Here’s what you should know:
- Advanced age increases your risk. Despite this, prostate cancer is not an “old man’s disease:” 35 percent of those affected are younger than 65.
- Family history play a role. A strong family history of prostate cancer can increase your chances of developing the disease. While these factors are beyond our control, having awareness of increased risk can motivate us to focus on the areas we can affect.
If there are factors that put you at higher risk, it’s important to be vigilant in areas you can control, including regular screenings. Talk with your doctor about the pros and cons of prostate screening. For African-Americans or those with a family history of prostate cancer, ask if screening should begin earlier.
What you can do to lower your risk
Doing these three things can help you manage your risk for prostate cancer:
- Eat healthy. Avoid foods high in sodium, saturated fat, cholesterol, refined sugar and trans fat, which contribute to cancer risk. Instead, choose foods high in Omega-3 fatty acids (salmon, almonds) and monounsaturated fats (olive oil, peanuts) as well as fruits, vegetables and whole grains. Eating right doesn’t just lower your risk for prostate cancer, but prevents weight gain and improves your overall health.
- Be active.

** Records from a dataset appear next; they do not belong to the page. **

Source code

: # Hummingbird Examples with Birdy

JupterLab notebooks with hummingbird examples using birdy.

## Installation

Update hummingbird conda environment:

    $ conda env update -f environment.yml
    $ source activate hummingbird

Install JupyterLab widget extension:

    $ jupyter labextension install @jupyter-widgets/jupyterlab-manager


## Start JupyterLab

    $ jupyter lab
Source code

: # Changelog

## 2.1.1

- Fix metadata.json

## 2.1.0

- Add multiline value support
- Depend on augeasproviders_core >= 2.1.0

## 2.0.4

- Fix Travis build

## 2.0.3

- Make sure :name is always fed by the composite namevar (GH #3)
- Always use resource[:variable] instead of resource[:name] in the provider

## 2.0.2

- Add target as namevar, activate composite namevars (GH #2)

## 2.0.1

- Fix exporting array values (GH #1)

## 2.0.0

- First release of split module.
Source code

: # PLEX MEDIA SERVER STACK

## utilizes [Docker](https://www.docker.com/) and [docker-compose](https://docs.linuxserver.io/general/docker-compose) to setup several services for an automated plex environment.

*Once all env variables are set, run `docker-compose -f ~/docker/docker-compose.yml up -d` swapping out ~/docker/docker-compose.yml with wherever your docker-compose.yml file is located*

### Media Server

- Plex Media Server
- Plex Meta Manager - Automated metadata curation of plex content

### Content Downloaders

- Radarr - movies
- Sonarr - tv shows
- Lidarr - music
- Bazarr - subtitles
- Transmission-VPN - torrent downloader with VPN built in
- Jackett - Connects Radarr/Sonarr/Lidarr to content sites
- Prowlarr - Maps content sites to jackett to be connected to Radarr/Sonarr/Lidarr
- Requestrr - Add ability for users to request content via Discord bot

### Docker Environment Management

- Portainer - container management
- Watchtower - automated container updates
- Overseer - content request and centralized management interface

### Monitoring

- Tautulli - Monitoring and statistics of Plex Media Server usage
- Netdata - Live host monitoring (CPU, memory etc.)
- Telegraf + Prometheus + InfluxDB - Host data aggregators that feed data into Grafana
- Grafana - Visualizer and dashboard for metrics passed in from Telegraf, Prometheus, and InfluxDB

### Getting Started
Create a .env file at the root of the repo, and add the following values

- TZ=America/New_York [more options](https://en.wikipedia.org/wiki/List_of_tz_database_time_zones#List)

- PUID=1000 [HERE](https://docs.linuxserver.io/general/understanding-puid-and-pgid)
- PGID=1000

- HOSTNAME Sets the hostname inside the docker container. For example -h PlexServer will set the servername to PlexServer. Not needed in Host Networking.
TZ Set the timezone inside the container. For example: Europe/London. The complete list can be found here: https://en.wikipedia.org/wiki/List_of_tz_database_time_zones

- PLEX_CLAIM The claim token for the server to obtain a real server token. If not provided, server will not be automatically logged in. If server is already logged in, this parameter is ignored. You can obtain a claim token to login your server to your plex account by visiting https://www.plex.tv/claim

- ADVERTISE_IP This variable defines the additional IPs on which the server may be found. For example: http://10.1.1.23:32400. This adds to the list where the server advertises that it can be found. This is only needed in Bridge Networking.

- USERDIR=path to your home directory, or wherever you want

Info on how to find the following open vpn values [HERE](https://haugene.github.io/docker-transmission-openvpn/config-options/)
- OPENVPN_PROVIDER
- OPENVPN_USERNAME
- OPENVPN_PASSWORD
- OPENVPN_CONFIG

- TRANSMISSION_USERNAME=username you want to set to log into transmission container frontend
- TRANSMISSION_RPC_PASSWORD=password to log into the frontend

Participate in 75 minutes of vigorous activity, or 150 minutes of moderate activity, weekly. This can include walking, swimming, biking or any exercise your doctor recommends.
- Get screened. The National Comprehensive Cancer Network recommends baseline PSA screening for healthy men ages 50 to 70 every one to two years, and a majority of the panelists recommend baseline testing for men ages 45 to 49, too.